Is Something Rotten in AdSense?
Today, high profile software development blogger, Joel Spolsky, posted an entry Something Rotten in AdSense. In it he talks about the problems of click fraud and in particular, click fraud coming from splogs. He comes to this rather startling conclusion:
I predict that you’ll see a massive expulsion of smaller AdSense sites by Google, and it better happen soon, or AdSense will ruin Google’s reputation among advertisers, something which could be deadly.
If you are a small publisher this may worry you. Don’t be worried. I think this is a very hasty conclusion. I have been a small publisher with AdSense, and I am very familiar with both AdSense ( I run AdMoolah) and splog (I run FightSplog). I’m not worried.
There is no denying that click fraud does exist. People will always try to click on they own ads, encourage or pay others to click on them, and maybe even, as Joel suggests, use zombie PCs to generate clicks. But there are reasons why this won’t become the overwhelming problem Joel worries about
- Click fraud is hard to pull off on a large scale. If you try to use any one method to produce a lot of fraudulent clicks, it becomes easy for Google to track these.
- Advertisers accept some level of click fraud. Pay-per-click advertising has been shown to produce a good ROI for many advertisers. The advertisers recognize that some click fraud is going to happen, but as long as the overall ROI remains good, it is an acceptable problem.
- If it really becomes a problem, Google can start to audit publisher web sites on a site by site basis. They could use automated filters to flag any suspicious sites and not allow them into the network. Of course there will need to be an appeal process to let legitimate sites into the network after human review, but this shouldn’t be a big deal for Google to take care of.
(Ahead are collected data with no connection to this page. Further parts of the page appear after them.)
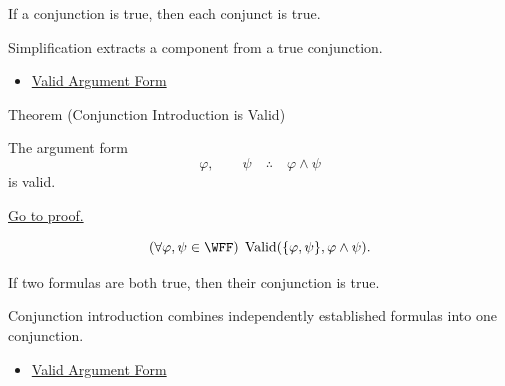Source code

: \begin{remark*}[Interpretation]
If a conjunction is true, then each conjunct is true.

Simplification extracts a component from a true conjunction.
\end{remark*}

\begin{dependencies}
\begin{itemize}
  \item \hyperref[def:valid-argument-form-propositional-logic]{Valid Argument Form}
\end{itemize}
\end{dependencies}

\begin{theorembox}{Theorem (Conjunction Introduction is Valid)}
\begin{theorem}
\label{thm:conjunction-introduction-validity-propositional-logic}
The argument form
\[
\varphi,\qquad \psi \quad\therefore\quad \varphi\land\psi
\]
is valid.

\noindent\hyperref[prf:conjunction-introduction-validity-propositional-logic]{Go to proof.}
\end{theorem}
\end{theorembox}

\begin{remark*}
\[
(\forall\varphi,\psi\in\WFF)\;\operatorname{Valid}(\{\varphi,\psi\},\varphi\land\psi).
\]
\end{remark*}



\begin{remark*}[Interpretation]
If two formulas are both true, then their conjunction is true.

Conjunction introduction combines independently established formulas into one conjunction.
\end{remark*}

\begin{dependencies}
\begin{itemize}
  \item \hyperref[def:valid-argument-form-propositional-logic]{Valid Argument Form}
\end{itemize}
\end{dependencies}

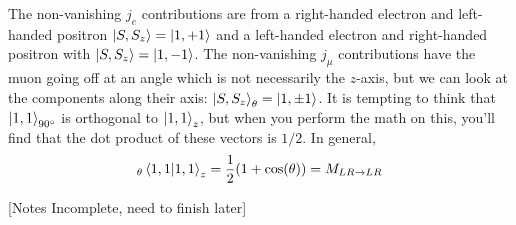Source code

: \documentclass[a4paper,twoside,master.tex]{subfiles}
\begin{document}
The non-vanishing $ j_e $ contributions are from a right-handed electron and left-handed positron $\ket{S, S_z} =\ket{1, +1} $ and a left-handed electron and right-handed positron with $\ket{S, S_z} =\ket{1, -1} $. The non-vanishing $ j_{\mu} $ contributions have the muon going off at an angle which is not necessarily the $ z $-axis, but we can look at the components along their axis: $\ket{S, S_z}_{\theta} =\ket{1, \pm 1} $. It is tempting to think that $\ket{1, 1}_{90^{\circ}} $ is orthogonal to $\ket{1,1}_{z} $, but when you perform the math on this, you'll find that the dot product of these vectors is $ 1/2 $. In general,
\begin{equation}
    {}_{\theta}\bra{1,1}\ket{1,1}_z = \frac{1}{2} (1 + \cos(\theta)) = M_{LR \to LR}
\end{equation}

[Notes Incomplete, need to finish later]
\end{document}

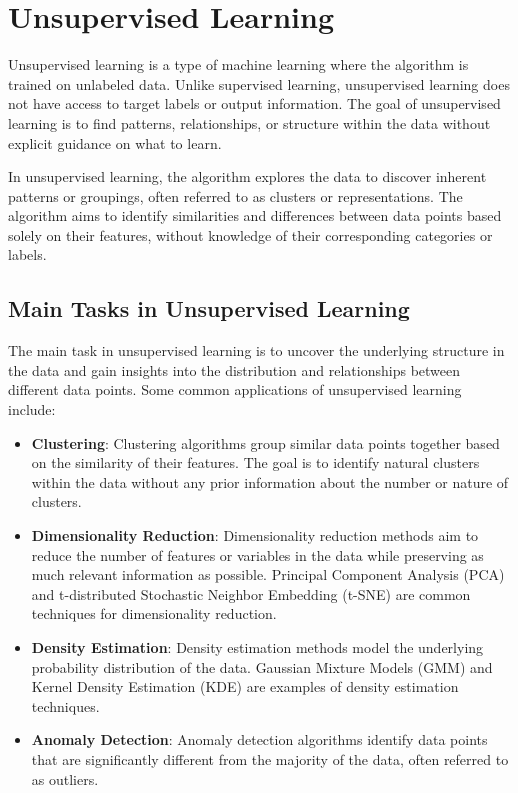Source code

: \documentclass{article}
\begin{document}
\section{Unsupervised Learning}
Unsupervised learning is a type of machine learning where the algorithm is trained on unlabeled data. Unlike supervised learning, unsupervised learning does not have access to target labels or output information. The goal of unsupervised learning is to find patterns, relationships, or structure within the data without explicit guidance on what to learn.

In unsupervised learning, the algorithm explores the data to discover inherent patterns or groupings, often referred to as clusters or representations. The algorithm aims to identify similarities and differences between data points based solely on their features, without knowledge of their corresponding categories or labels.

\subsection{Main Tasks in Unsupervised Learning}
The main task in unsupervised learning is to uncover the underlying structure in the data and gain insights into the distribution and relationships between different data points. Some common applications of unsupervised learning include:

\begin{itemize}
    \item \textbf{Clustering}: Clustering algorithms group similar data points together based on the similarity of their features. The goal is to identify natural clusters within the data without any prior information about the number or nature of clusters.
    
    \item \textbf{Dimensionality Reduction}: Dimensionality reduction methods aim to reduce the number of features or variables in the data while preserving as much relevant information as possible. Principal Component Analysis (PCA) and t-distributed Stochastic Neighbor Embedding (t-SNE) are common techniques for dimensionality reduction.
    
    \item \textbf{Density Estimation}: Density estimation methods model the underlying probability distribution of the data. Gaussian Mixture Models (GMM) and Kernel Density Estimation (KDE) are examples of density estimation techniques.
    
    \item \textbf{Anomaly Detection}: Anomaly detection algorithms identify data points that are significantly different from the majority of the data, often referred to as outliers.
\end{itemize}
\end{document}
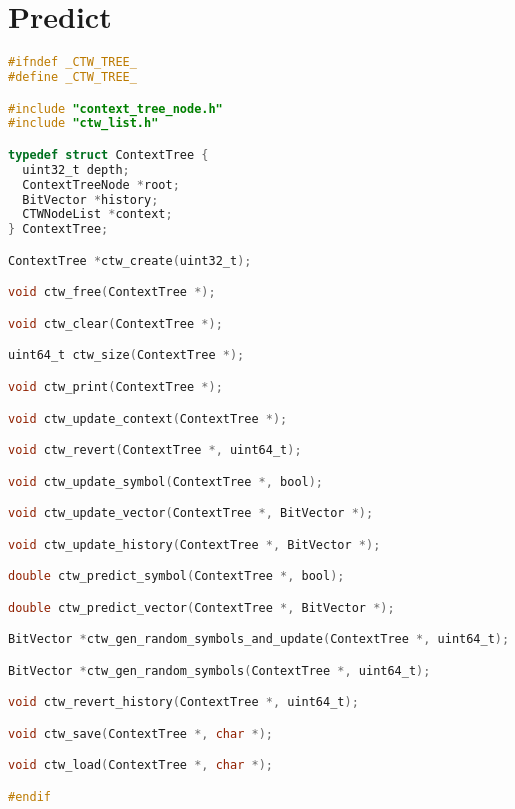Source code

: \documentclass[fancychapters]{report}   	%
\begin{document}
\section{Predict}
\begin{lstlisting}[language=C,caption={context_tree.h}]
#ifndef _CTW_TREE_
#define _CTW_TREE_

#include "context_tree_node.h"
#include "ctw_list.h"

typedef struct ContextTree {
  uint32_t depth;
  ContextTreeNode *root;
  BitVector *history;
  CTWNodeList *context;
} ContextTree;

ContextTree *ctw_create(uint32_t);

void ctw_free(ContextTree *);

void ctw_clear(ContextTree *);

uint64_t ctw_size(ContextTree *);

void ctw_print(ContextTree *);

void ctw_update_context(ContextTree *);

void ctw_revert(ContextTree *, uint64_t);

void ctw_update_symbol(ContextTree *, bool);

void ctw_update_vector(ContextTree *, BitVector *);

void ctw_update_history(ContextTree *, BitVector *);

double ctw_predict_symbol(ContextTree *, bool);

double ctw_predict_vector(ContextTree *, BitVector *);

BitVector *ctw_gen_random_symbols_and_update(ContextTree *, uint64_t);

BitVector *ctw_gen_random_symbols(ContextTree *, uint64_t);

void ctw_revert_history(ContextTree *, uint64_t);

void ctw_save(ContextTree *, char *);

void ctw_load(ContextTree *, char *);

#endif
\end{lstlisting}
\end{document}
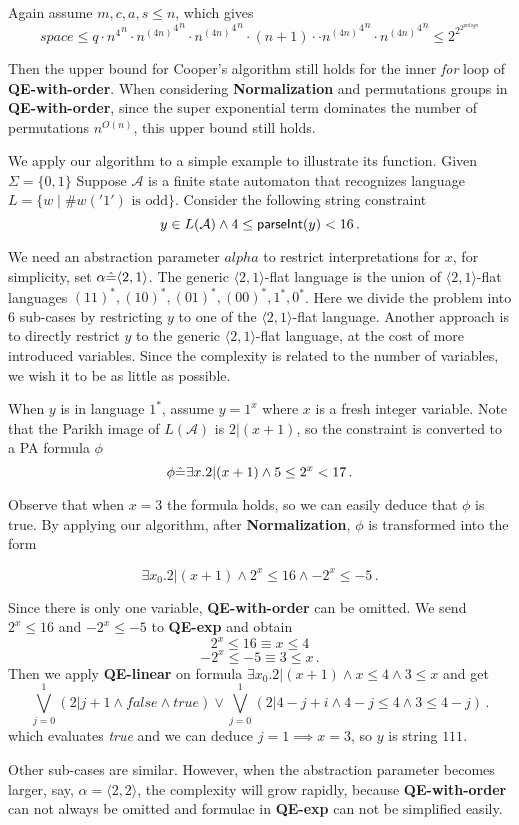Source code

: Again assume $m,c,a,s\le n$, which gives 
$$
\textit{space}\le q \cdot {n^4}^n \cdot {{n^{(4n)}}^4}^n \cdot
{{n^{(4n)}}^4}^n \cdot (n+1) \cdot 
\cdot {{n^{(4n)}}^4}^n \cdot {{n^{(4n)}}^4}^n
\le 2^{2^{2^{p n \textit{log}n}}}
$$

Then the upper bound for Cooper's algorithm still holds for the inner \textit{for} loop of \textbf{QE-with-order}.
When considering \textbf{Normalization} and permutations groups in \textbf{QE-with-order},
since the super exponential term dominates the number of permutations $n^{O(n)}$,
this upper bound still holds.



 

We apply our algorithm to a simple example to 
illustrate its function.
Given $\Sigma = \{0,1\}$
Suppose $\mathcal{A}$ is a finite state automaton
that recognizes language $L = \{ w \mid \#w('1') \text{ is odd}\}$.
Consider the following string constraint
$$y\in L(\mathcal{A})\wedge 4\le  \textsf{parseInt}(y) < 16\,.$$

We need an abstraction parameter $alpha$ to restrict interpretations
for $x$, for simplicity, set $\alpha\hat{=} \langle 2,1 \rangle$.
The generic $\langle 2,1 \rangle$-flat language is the union of 
$\langle 2,1 \rangle$-flat languages $(11)^*,(10)^*,(01)^*,(00)^*,1^*,0^*$.
Here we divide the problem into 6 sub-cases by restricting $y$
to one of the $\langle 2,1 \rangle$-flat language.
Another approach is to directly restrict $y$ to 
the generic $\langle 2,1 \rangle$-flat language,
at the cost of more introduced variables.
Since the complexity is related to the number of variables,
we wish it to be as little as possible.

When $y$ is in language $1^*$, assume $y = 1^x$ where $x$
is a fresh integer variable.
Note that the Parikh image of $L(\mathcal{A})$ is $2|( x+1)$, 
so the constraint is converted to a PA formula $\phi$
$$\phi\hat{=} \exists x. 2|(x+1) \wedge 5 \le 2^{x} < 17\,.$$

Observe that when $x=3$ the formula holds,
so we can easily deduce that $\phi$ is true.  
By applying our algorithm,
after \textbf{Normalization},
$\phi$ is transformed into the form 

$$\exists x_0. 2|(x+1)\wedge  2^{x}\le 16 \wedge -2^{x}\le -5\,.$$

Since there is only one variable, 
\textbf{QE-with-order} can be omitted.
We send $2^x\le 16$ and $-2^x \le -5$ to \textbf{QE-exp} and obtain
$$2^x\le 16 \equiv x \le 4$$
$$-2^x\le -5 \equiv 3\le x\,.$$ 
Then we apply \textbf{QE-linear} on formula $\exists x_0. 2|(x+1) \wedge x\le 4 \wedge 3\le x$ and get
$$\bigvee_{j=0}^1(2| j+1 \wedge \textit{false} \wedge \textit{true})\vee \bigvee_{j=0}^1 (2|4-j+i\wedge 4-j\le 4 \wedge 3\le 4-j) \,.$$
which evaluates \textit{true} and we can deduce $j=1\implies x=3$, so $y$ is string $111$.

Other sub-cases are similar. However, when the abstraction parameter becomes larger,
say, $\alpha =\langle 2,2 \rangle$,
the complexity will grow rapidly,
because \textbf{QE-with-order} can not always be omitted and formulae in \textbf{QE-exp} can not be simplified easily.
- Smart pricing helps control costs. Any sites that get clicks that produce poor results for advertisers will be hit by smart pricing. This reduces the cost of clicks on poor quality sites, and helps mitigate the problem.
- Advertisers don’t need to use small publishers. If an advertiser feels that the clicks from small publishers don’t have enough ROI to justify the ads, the advertiser simply won’t use the sites. Advertisers can use site-targeting to select just the sites that they want their ads to appear.
Don’t worry, Joel, the sky is not falling. Do you thing Yahoo! and MSN would both be trying to join in on this game if it was a doomed business model?